**DIRECTIONS**.
The following data has a line with "1\\ \vdots \\" and a line with "Measuring means that". Write out exactly those lines and all the lines between them.

[Data extracted from a collection]
- Opening Delimiter -

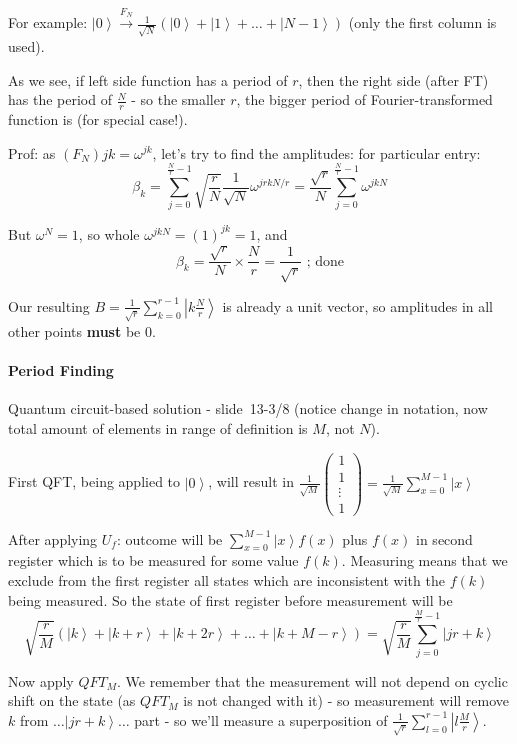 \documentclass{scrartcl}
\newcommand{\ket}[1]{\left| #1 \right>} %
\newcommand{\slide}[2]{slide~#1/#2} %
\begin{document}
\begin{itemize}
  For example: $\ket0 \xrightarrow{F_N} \frac1{\sqrt{N}}(\ket0 + \ket1 + \dots +
  \ket{N-1})$ (only the first column is used).

  As we see, if left side function has a period of $r$, then the right side
  (after FT) has the period of $\frac{N}r$ - so the smaller $r$, the bigger
  period of Fourier-transformed function is (for special case!).

  Prof: as $(F_N){jk} = \omega^{jk}$, let's try to find the amplitudes: for
  particular entry: $$\beta_k = \sum \limits_{j=0}^{\frac Nr - 1}\sqrt{\frac rN}
  \frac1{\sqrt N} \omega^{jrkN/r} = \frac{\sqrt r}N \sum \limits_{j=0}^{\frac Nr
    - 1} \omega^{jkN}$$

  But $\omega^N = 1$, so whole $\omega^{jkN} = (1)^{jk} = 1$, and
$$\beta_k = \frac{\sqrt r} N \times \frac Nr = \frac1{\sqrt r} \text{ ; done}$$

Our resulting $B = \frac1{\sqrt{r}}\sum \limits_{k=0}^{r-1} \ket{k\frac Nr}$ is
already a unit vector, so amplitudes in all other points {\bf must } be 0.
\end{itemize}

\paragraph{Period Finding}

Quantum circuit-based solution - \slide {13-3} 8 (notice change in notation, now
total amount of elements in range of definition is $M$, not $N$).

First QFT, being applied to $\ket0$, will result in $\frac1{\sqrt
  M} \begin{pmatrix} 1 \\ 1\\ \vdots \\ 1 \end{pmatrix} = \frac1{\sqrt M} \sum
\limits_{x=0}^{M-1} \ket x$

After applying $U_f$: outcome will be $\sum \limits_{x=0}^{M-1}\ket x f(x)$ plus
$f(x)$ in second register which is to be measured for some value $f(k)$.
Measuring means that we exclude from the first register all states which are
inconsistent with the $f(k)$ being measured. So the state of first register
before measurement will be
$$\sqrt{\frac rM}( \ket k + \ket{k+r}+ \ket{k+2r} + \dots +
\ket{k+ M - r}) = \sqrt{\frac rM}\sum\limits_{j=0}^{\frac Mr -1} \ket{jr + k} $$

Now apply $QFT_M$. We remember that the measurement will not depend on cyclic
shift on the state (as $QFT_M$ is not changed with it) - so measurement will
remove $k$ from $\dots \ket{jr + k} \dots$ part - so we'll measure a
superposition of $\frac1{\sqrt r} \sum\limits_{l=0}^{r-1}\ket{l \frac Mr}$.
\end{document}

- Closing Delimiter -

**EXERCISE RESPONSE**.
  M} \begin{pmatrix} 1 \\ 1\\ \vdots \\ 1 \end{pmatrix} = \frac1{\sqrt M} \sum
\limits_{x=0}^{M-1} \ket x$

After applying $U_f$: outcome will be $\sum \limits_{x=0}^{M-1}\ket x f(x)$ plus
$f(x)$ in second register which is to be measured for some value $f(k)$.
Measuring means that we exclude from the first register all states which are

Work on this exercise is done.